Phoenix won its first game with Beal coming off the bench, and he scored 25 points
Rarely do players earning max salaries take kindly to role reductions. Carmelo Anthony literally laughed at the idea of coming off the bench when it was presented to him at his introductory press conference with the Oklahoma City Thunder. Russell Westbrook spent most of his first season with the Los Angeles Lakers fighting off a possible benching and his second season with them begrudgingly accepting it. It’s an inevitable part of life in the NBA. Superstars, for the most part, have been superstars their entire lives. But they get old. Eventually, it makes sense for them to play less. Rarely do they take it well.
Bradley Beal is still getting used to the idea.
The Suns moved Beal, a three-time All-Star, to the bench for the first time on Monday. He called the move “a little difficult” after a 10-point win over the 76ers, but to his credit, he didn’t fight it.
“Coach made a decision,” Beal explained. “I’m not going to sit there and argue with him. I’m not going to sit here and be a distraction. I’m not going to sit here and be an asshole.” Far from it, Beal was not only a model citizen on Monday, but arguably Phoenix’s best player.
Coming off of the bench for the first time since 2016, Beal scored 25 points on 10-of-14 shooting. Phoenix won his minutes by 14 points in a 109-99 victory, and lost the minutes he spent on the bench by four points. In terms of both shooting and playing time, Beal was still an integral part of Phoenix’s game plan on Monday. The only difference was that he came off of the bench. It was a change that made plenty of intuitive sense.
It’s no secret that the Suns could potentially try to trade Beal for Jimmy Butler right now. Beal’s no-trade clause is going to make that difficult even if the Suns can find a taker for his contract (which has two years and more than $110 million remaining after this season). But the mere attempt is proof that the Suns know what we do: Beal is a questionable fit at best with Devin Booker and Kevin Durant. There are obvious reasons for that.
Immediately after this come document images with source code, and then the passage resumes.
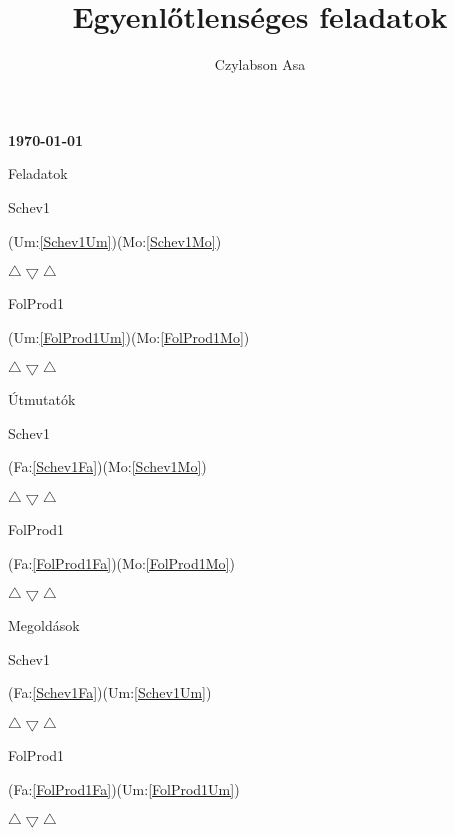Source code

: \documentclass[12pt]{amsbook}
\newcommand{\Fa}[1]{%
\begin{subsubsection}{#1}%
   \label{#1Fa}
   \hspace{0.5cm}
   \par
   
   \hspace{0.5cm}
   \newline
   \par{(Um:\ref{#1Um})(Mo:\ref{#1Mo})}
   \newline
   \centerline{$\triangle\bigtriangledown\triangle$}
   \newline
\end{subsubsection}%
}%
\newcommand{\Um}[1]{%
\begin{subsubsection}{#1}%
   \label{#1Um}
   \hspace{0.5cm}
   \par
   
   \hspace{0.5cm}
   \newline
   \par{(Fa:\ref{#1Fa})(Mo:\ref{#1Mo})}
   \newline
   \centerline{$\triangle\bigtriangledown\triangle$}
   \newline
\end{subsubsection}%
}%
\newcommand{\Mo}[1]{%
\begin{subsubsection}{#1}%
   \label{#1Mo}
   \hspace{0.5cm}
   \par
   
   \hspace{0.5cm}
   \newline
   \par{(Fa:\ref{#1Fa})(Um:\ref{#1Um})}
   \newline
   \centerline{$\triangle\bigtriangledown\triangle$}
   \newline
\end{subsubsection}%
}%
\begin{document}
\begin{spacing}{1.3}



\author{Czylabson Asa}
\title{Egyenlőtlenséges feladatok}
\maketitle


\pagestyle{plain}
\begin{center}{\bf\today}\end{center}
\tableofcontents
\clearpage
\newpage




\hspace{2cm}

\begin{section}{Feladatok}
   \label{Fa}
   \Fa{Schev1}
	\Fa{FolProd1}
   \hspace{0.5cm}
\newpage
\end{section}

\hspace{2cm}

\begin{section}{Útmutatók}
   \label{Um}
   \Um{Schev1}
	\Um{FolProd1}
\newpage
\end{section}

\hspace{2cm}

\begin{section}{Megoldások}
   \label{Mo}
   \Mo{Schev1}
	\Mo{FolProd1}
   \newpage
\end{section}
\hspace{2cm}


\end{spacing}
\end{document}
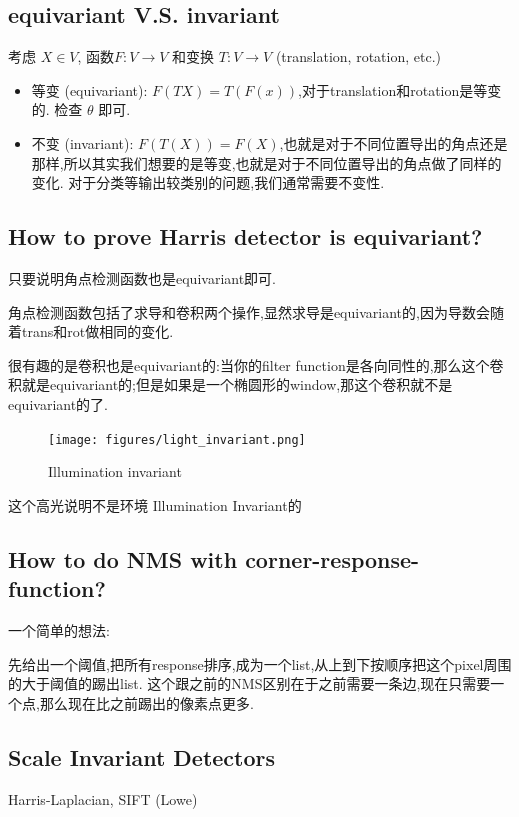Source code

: \subsection{equivariant V.S. invariant}
考虑 $X \in V$, 函数$F: V \to V$ 和变换 $T: V \to V$ (translation, rotation, etc.)
\begin{itemize}
    \item 等变 (equivariant): $F(TX)=T(F(x))$,对于translation和rotation是等变的. 检查 $\theta$ 即可.
    \item 不变 (invariant): $F(T(X))=F(X)$,也就是对于不同位置导出的角点还是那样,所以其实我们想要的是等变,也就是对于不同位置导出的角点做了同样的变化. 对于分类等输出较类别的问题,我们通常需要不变性.
\end{itemize}

\subsection{How to prove Harris detector is equivariant?}

只要说明角点检测函数也是equivariant即可.

角点检测函数包括了求导和卷积两个操作,显然求导是equivariant的,因为导数会随着trans和rot做相同的变化.

很有趣的是卷积也是equivariant的:当你的filter function是各向同性的,那么这个卷积就是equivariant的;但是如果是一个椭圆形的window,那这个卷积就不是equivariant的了.

\begin{figure}[htbp]
    \centering
    \texttt{[image: figures/light\_invariant.png]}
    \caption{Illumination invariant}
\end{figure}

这个高光说明不是环境 Illumination Invariant的

\subsection{How to do NMS with corner-response-function?}

一个简单的想法:

先给出一个阈值,把所有response排序,成为一个list,从上到下按顺序把这个pixel周围的大于阈值的踢出list.
这个跟之前的NMS区别在于之前需要一条边,现在只需要一个点,那么现在比之前踢出的像素点更多.

\subsection{Scale Invariant Detectors}

Harris-Laplacian, SIFT (Lowe)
It’s hard to build a worthwhile defense with three max salaries that all emphasize offense. It’s hard for any single ball-handler to be especially valuable on a roster in which he’s sharing the ball with multiple other star handlers, to say nothing of the point guards they imported this season. All three have had health issues.
But put most simply, Beal, Booker and Durant mostly do the same things. There are two types of offensive superstars: those who create advantages, and those who make tough shots. A star can theoretically do both. Durant, at his peak, did so. A great team should have both, and Durant’s Warriors teams were a great example of one that did. Stephen Curry and Klay Thompson created advantages. Defending them stretches defenses so far that Golden State got an endless parade of easy layups once those defenses collapsed. Durant gave them a historic shot-maker to punish defenses when they didn’t.
Beal and Booker aren’t Curry and Thompson. They aren’t leveraging their remarkable ball skills to create looks for others, at least not to the degree that an advantage-creating star should. They don’t collapse defenses or stretch them. They take shots that most players make at low percentages and hit them at reasonable percentages. Durant, at this stage, is mostly the same. They don’t amplify each other. There’s not much value gained by playing them together.
So Mike Budenholzer split them up on Monday. It worked. Beal, the weakest of the three stars, got to punish worse bench lineups. He was fresh when Booker and Durant were tired. They still did mostly the same things, but they could at least do them at different times, and the players that shared the court with them actually could do different things, most notably defend and rebound.
This doesn’t magically fix the Suns. They’re still paying three players with similar skill sets roughly $150 million combined. That doesn’t leave much room for balance, and even if it did, the Suns don’t exactly have the draft capital to trade for it. This is still a lopsided roster. Budenholzer is just deploying the least lopsided lineups at his disposal. Even if that doesn’t fix the Suns, it puts them in the best possible position to succeed given the limitations they still have.